Extracted data entries:
···
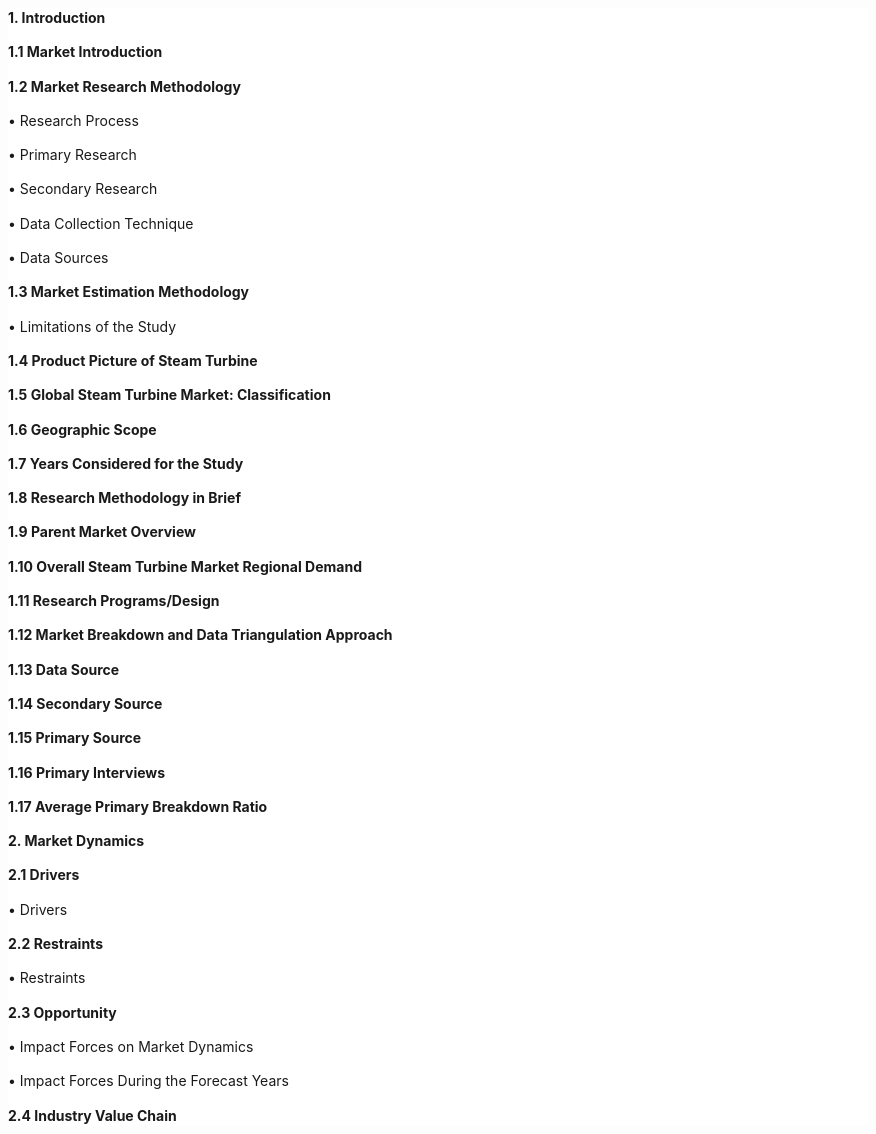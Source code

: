 <strong>1. Introduction</strong>

<strong>1.1 Market Introduction</strong>

<strong>1.2 Market Research Methodology</strong>

• Research Process

• Primary Research

• Secondary Research

• Data Collection Technique

• Data Sources

<strong>1.3 Market Estimation Methodology</strong>

• Limitations of the Study

<strong>1.4 Product Picture of Steam Turbine</strong>

<strong>1.5 Global Steam Turbine Market: Classification</strong>

<strong>1.6 Geographic Scope</strong>

<strong>1.7 Years Considered for the Study</strong>

<strong>1.8 Research Methodology in Brief</strong>

<strong>1.9 Parent Market Overview</strong>

<strong>1.10 Overall Steam Turbine Market Regional Demand</strong>

<strong>1.11 Research Programs/Design</strong>

<strong>1.12 Market Breakdown and Data Triangulation Approach</strong>

<strong>1.13 Data Source</strong>

<strong>1.14 Secondary Source</strong>

<strong>1.15 Primary Source</strong>

<strong>1.16 Primary Interviews</strong>

<strong>1.17 Average Primary Breakdown Ratio</strong>

<strong>2. Market Dynamics</strong>

<strong>2.1 Drivers</strong>

• Drivers

<strong>2.2 Restraints</strong>

• Restraints

<strong>2.3 Opportunity</strong>

• Impact Forces on Market Dynamics

• Impact Forces During the Forecast Years

<strong>2.4 Industry Value Chain</strong>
···
WHAT THE TASK ASKS:
Above are the records; from them, give again exactly the lines from the one containing "Data Collection Technique" to the one containing "<strong>1.6 Geographic Scope</strong>", both lines included, and nothing more.

EXERCISE RESPONSE:
• Data Collection Technique

• Data Sources

<strong>1.3 Market Estimation Methodology</strong>

• Limitations of the Study

<strong>1.4 Product Picture of Steam Turbine</strong>

<strong>1.5 Global Steam Turbine Market: Classification</strong>

<strong>1.6 Geographic Scope</strong>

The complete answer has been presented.